PROBLEM ▸
Below are entries; copy exactly the lines from the one with "revelation/epiphany and being." through the one with "realm in which", both included, and leave out the rest.

EXTRACTED DATA ▸
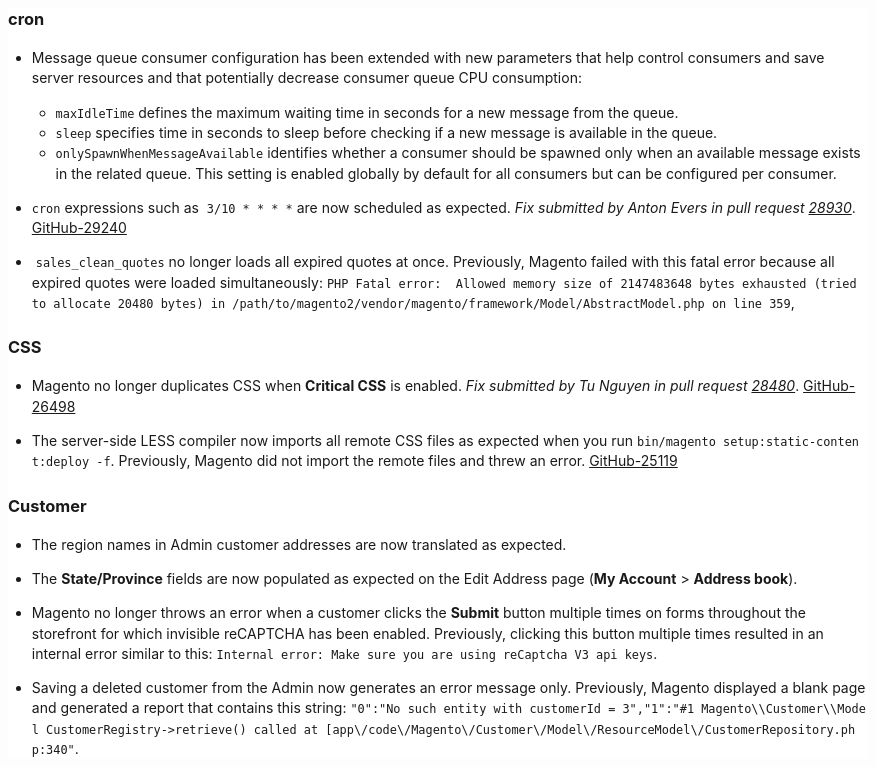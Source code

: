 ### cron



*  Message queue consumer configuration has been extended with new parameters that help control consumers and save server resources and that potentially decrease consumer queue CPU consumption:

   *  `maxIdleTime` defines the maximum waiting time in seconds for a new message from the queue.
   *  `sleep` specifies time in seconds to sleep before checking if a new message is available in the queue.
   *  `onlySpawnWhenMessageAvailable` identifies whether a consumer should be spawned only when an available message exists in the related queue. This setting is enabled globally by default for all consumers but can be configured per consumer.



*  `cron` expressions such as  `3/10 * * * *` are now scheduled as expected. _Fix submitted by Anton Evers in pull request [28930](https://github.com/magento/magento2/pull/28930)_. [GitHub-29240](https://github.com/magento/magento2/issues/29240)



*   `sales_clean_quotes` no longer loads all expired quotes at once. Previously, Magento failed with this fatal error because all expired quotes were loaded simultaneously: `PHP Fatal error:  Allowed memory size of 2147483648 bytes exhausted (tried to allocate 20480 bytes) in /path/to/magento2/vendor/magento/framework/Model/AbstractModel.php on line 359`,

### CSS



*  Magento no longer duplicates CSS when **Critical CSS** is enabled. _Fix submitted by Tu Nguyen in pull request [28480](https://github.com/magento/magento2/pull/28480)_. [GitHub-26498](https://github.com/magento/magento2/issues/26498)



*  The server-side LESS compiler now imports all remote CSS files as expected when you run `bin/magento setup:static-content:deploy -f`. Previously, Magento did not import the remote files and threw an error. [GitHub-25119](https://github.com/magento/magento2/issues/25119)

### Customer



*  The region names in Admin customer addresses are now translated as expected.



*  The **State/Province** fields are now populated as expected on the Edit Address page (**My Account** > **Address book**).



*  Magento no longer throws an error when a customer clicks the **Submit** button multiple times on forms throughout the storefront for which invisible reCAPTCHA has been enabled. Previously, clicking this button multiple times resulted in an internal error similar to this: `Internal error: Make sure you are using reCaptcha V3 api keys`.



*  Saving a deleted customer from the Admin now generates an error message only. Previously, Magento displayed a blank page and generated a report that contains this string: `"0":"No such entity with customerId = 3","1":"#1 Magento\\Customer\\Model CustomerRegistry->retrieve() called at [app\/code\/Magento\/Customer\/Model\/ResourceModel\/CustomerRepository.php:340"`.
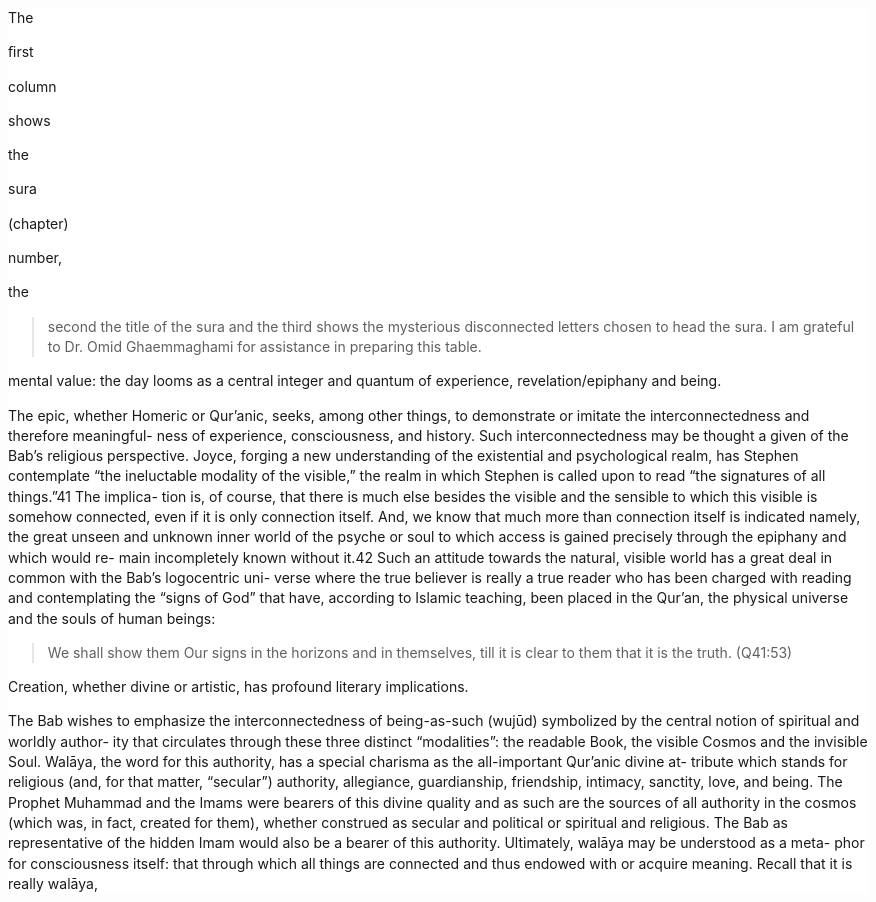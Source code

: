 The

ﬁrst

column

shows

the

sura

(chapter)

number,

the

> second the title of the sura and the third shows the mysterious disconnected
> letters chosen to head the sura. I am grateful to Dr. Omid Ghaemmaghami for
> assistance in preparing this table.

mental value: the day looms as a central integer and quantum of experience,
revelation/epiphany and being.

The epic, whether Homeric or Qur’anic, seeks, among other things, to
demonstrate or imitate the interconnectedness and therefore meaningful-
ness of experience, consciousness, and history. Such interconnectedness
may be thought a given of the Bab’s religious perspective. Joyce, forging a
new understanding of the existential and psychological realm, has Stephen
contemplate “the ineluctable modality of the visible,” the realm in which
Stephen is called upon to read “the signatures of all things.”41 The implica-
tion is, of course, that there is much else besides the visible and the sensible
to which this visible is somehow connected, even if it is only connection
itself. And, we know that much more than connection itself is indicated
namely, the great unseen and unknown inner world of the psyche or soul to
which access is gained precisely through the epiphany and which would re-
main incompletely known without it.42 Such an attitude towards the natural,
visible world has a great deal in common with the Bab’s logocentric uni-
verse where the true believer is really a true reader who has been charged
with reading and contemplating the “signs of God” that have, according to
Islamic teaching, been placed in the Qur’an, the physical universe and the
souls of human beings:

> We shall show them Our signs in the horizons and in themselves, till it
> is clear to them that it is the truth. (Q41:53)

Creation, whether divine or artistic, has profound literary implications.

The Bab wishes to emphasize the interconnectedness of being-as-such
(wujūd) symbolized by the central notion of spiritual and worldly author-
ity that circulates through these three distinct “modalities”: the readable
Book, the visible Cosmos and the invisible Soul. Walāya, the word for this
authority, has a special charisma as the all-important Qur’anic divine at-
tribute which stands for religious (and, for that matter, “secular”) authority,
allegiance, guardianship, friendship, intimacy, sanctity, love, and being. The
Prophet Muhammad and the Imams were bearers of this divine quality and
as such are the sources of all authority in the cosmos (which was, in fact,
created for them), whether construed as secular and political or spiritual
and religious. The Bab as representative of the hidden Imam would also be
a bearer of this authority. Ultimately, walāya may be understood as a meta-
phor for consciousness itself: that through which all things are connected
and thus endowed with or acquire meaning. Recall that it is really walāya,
---
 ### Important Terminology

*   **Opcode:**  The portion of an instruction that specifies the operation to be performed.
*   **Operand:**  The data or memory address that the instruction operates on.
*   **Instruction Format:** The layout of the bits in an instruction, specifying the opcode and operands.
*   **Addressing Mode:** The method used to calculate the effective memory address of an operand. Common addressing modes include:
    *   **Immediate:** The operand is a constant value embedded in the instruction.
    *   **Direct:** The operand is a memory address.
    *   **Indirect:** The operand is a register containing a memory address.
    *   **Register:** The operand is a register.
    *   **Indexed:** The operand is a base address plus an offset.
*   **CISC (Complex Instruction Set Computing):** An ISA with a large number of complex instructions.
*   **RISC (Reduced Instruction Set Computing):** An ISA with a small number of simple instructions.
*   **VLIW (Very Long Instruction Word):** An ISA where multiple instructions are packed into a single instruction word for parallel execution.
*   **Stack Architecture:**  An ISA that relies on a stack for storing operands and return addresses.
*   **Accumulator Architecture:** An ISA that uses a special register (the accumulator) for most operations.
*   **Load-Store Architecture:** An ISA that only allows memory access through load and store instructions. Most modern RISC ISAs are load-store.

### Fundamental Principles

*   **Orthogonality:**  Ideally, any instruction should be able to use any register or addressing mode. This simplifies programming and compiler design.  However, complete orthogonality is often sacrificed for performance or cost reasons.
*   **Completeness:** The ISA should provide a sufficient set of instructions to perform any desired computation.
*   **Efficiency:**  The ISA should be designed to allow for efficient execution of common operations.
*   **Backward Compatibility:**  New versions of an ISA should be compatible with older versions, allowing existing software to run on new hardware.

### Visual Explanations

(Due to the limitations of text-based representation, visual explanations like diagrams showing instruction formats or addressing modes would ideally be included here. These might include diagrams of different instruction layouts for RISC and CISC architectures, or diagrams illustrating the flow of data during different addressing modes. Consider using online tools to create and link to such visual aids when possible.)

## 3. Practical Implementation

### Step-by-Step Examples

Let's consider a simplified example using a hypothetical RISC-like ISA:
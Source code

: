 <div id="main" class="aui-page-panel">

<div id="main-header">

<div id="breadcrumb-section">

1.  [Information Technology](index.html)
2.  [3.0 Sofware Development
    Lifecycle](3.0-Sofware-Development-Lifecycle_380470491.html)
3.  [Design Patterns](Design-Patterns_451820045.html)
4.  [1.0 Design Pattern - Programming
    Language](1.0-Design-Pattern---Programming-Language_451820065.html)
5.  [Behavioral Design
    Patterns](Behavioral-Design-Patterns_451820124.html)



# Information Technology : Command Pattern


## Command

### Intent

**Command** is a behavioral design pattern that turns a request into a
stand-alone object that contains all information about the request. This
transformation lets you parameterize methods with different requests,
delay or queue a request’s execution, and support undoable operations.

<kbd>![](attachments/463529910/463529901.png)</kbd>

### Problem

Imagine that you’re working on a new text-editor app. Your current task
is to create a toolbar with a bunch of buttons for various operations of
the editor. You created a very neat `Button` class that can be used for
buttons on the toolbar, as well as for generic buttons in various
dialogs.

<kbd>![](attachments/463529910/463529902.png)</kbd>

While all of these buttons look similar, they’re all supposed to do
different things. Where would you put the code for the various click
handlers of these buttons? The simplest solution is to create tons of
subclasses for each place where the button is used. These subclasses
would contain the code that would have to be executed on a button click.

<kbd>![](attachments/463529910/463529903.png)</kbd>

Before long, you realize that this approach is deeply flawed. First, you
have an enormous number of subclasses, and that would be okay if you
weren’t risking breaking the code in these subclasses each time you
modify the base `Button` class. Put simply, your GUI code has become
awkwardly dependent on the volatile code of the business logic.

SOLUTION FOR THIS PROBLEM ▸
revelation/epiphany and being.

The epic, whether Homeric or Qur’anic, seeks, among other things, to
demonstrate or imitate the interconnectedness and therefore meaningful-
ness of experience, consciousness, and history. Such interconnectedness
may be thought a given of the Bab’s religious perspective. Joyce, forging a
new understanding of the existential and psychological realm, has Stephen
contemplate “the ineluctable modality of the visible,” the realm in which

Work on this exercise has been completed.